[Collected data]
--- START ---

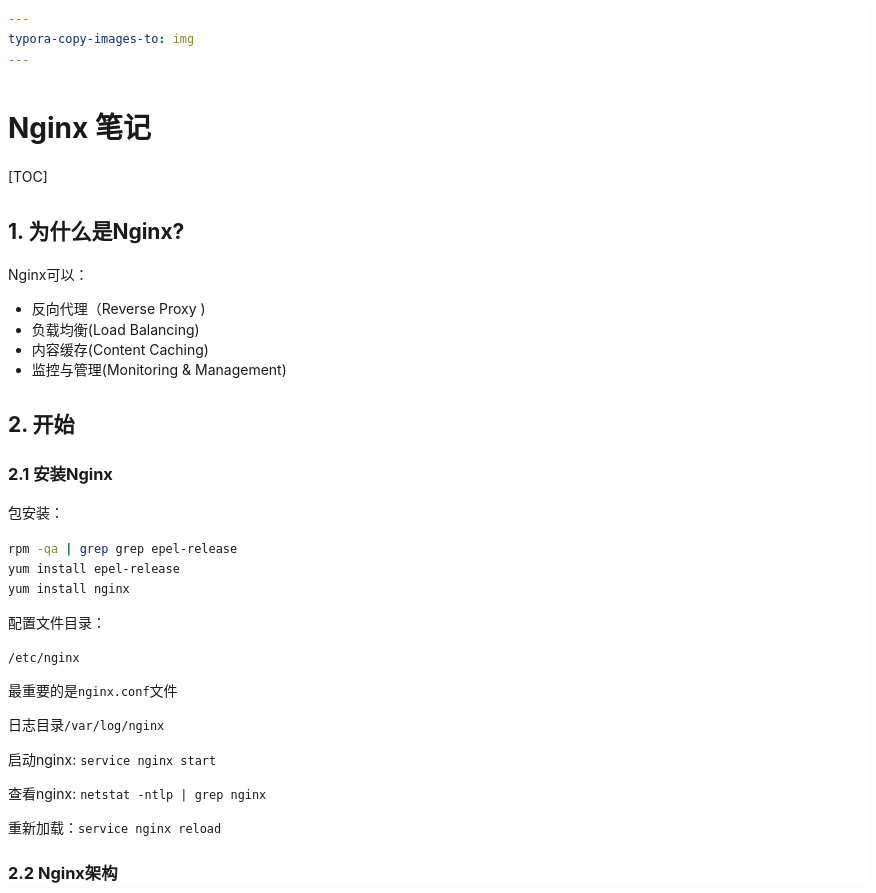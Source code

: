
 ```yaml
---
typora-copy-images-to: img
---
```


# Nginx 笔记

[TOC]



## 1. 为什么是Nginx?



Nginx可以：

- 反向代理（Reverse Proxy )
- 负载均衡(Load Balancing)
- 内容缓存(Content Caching)
- 监控与管理(Monitoring & Management)

## 2. 开始

### 2.1 安装Nginx

包安装：

```bash
rpm -qa | grep grep epel-release
yum install epel-release
yum install nginx
```

配置文件目录：

```
/etc/nginx
```

最重要的是`nginx.conf`文件

日志目录`/var/log/nginx`

启动nginx: `service nginx start`

查看nginx: `netstat -ntlp | grep nginx`

重新加载：`service nginx reload`

### 2.2 Nginx架构
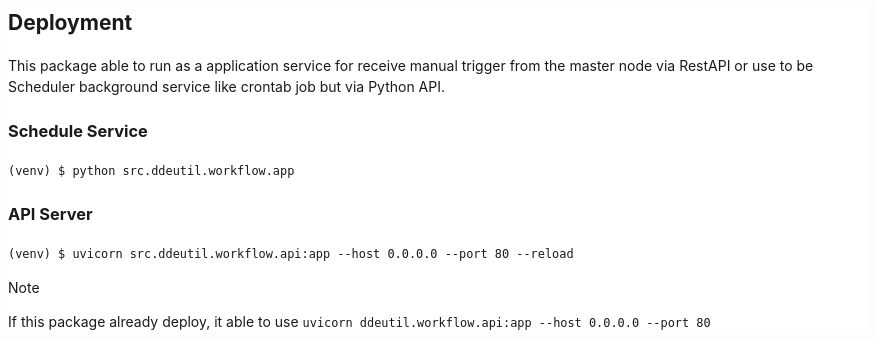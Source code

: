 ## Deployment

This package able to run as a application service for receive manual trigger
from the master node via RestAPI or use to be Scheduler background service
like crontab job but via Python API.

### Schedule Service

```shell
(venv) $ python src.ddeutil.workflow.app
```

### API Server

```shell
(venv) $ uvicorn src.ddeutil.workflow.api:app --host 0.0.0.0 --port 80 --reload
```

> [!NOTE]
> If this package already deploy, it able to use
> `uvicorn ddeutil.workflow.api:app --host 0.0.0.0 --port 80`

--- END ---

→ **Your task**:
What lines of the preceding data include the string "uvicorn"? Pull them out.

→ **Result of the exercise**:
(venv) $ uvicorn src.ddeutil.workflow.api:app --host 0.0.0.0 --port 80 --reload
> `uvicorn ddeutil.workflow.api:app --host 0.0.0.0 --port 80`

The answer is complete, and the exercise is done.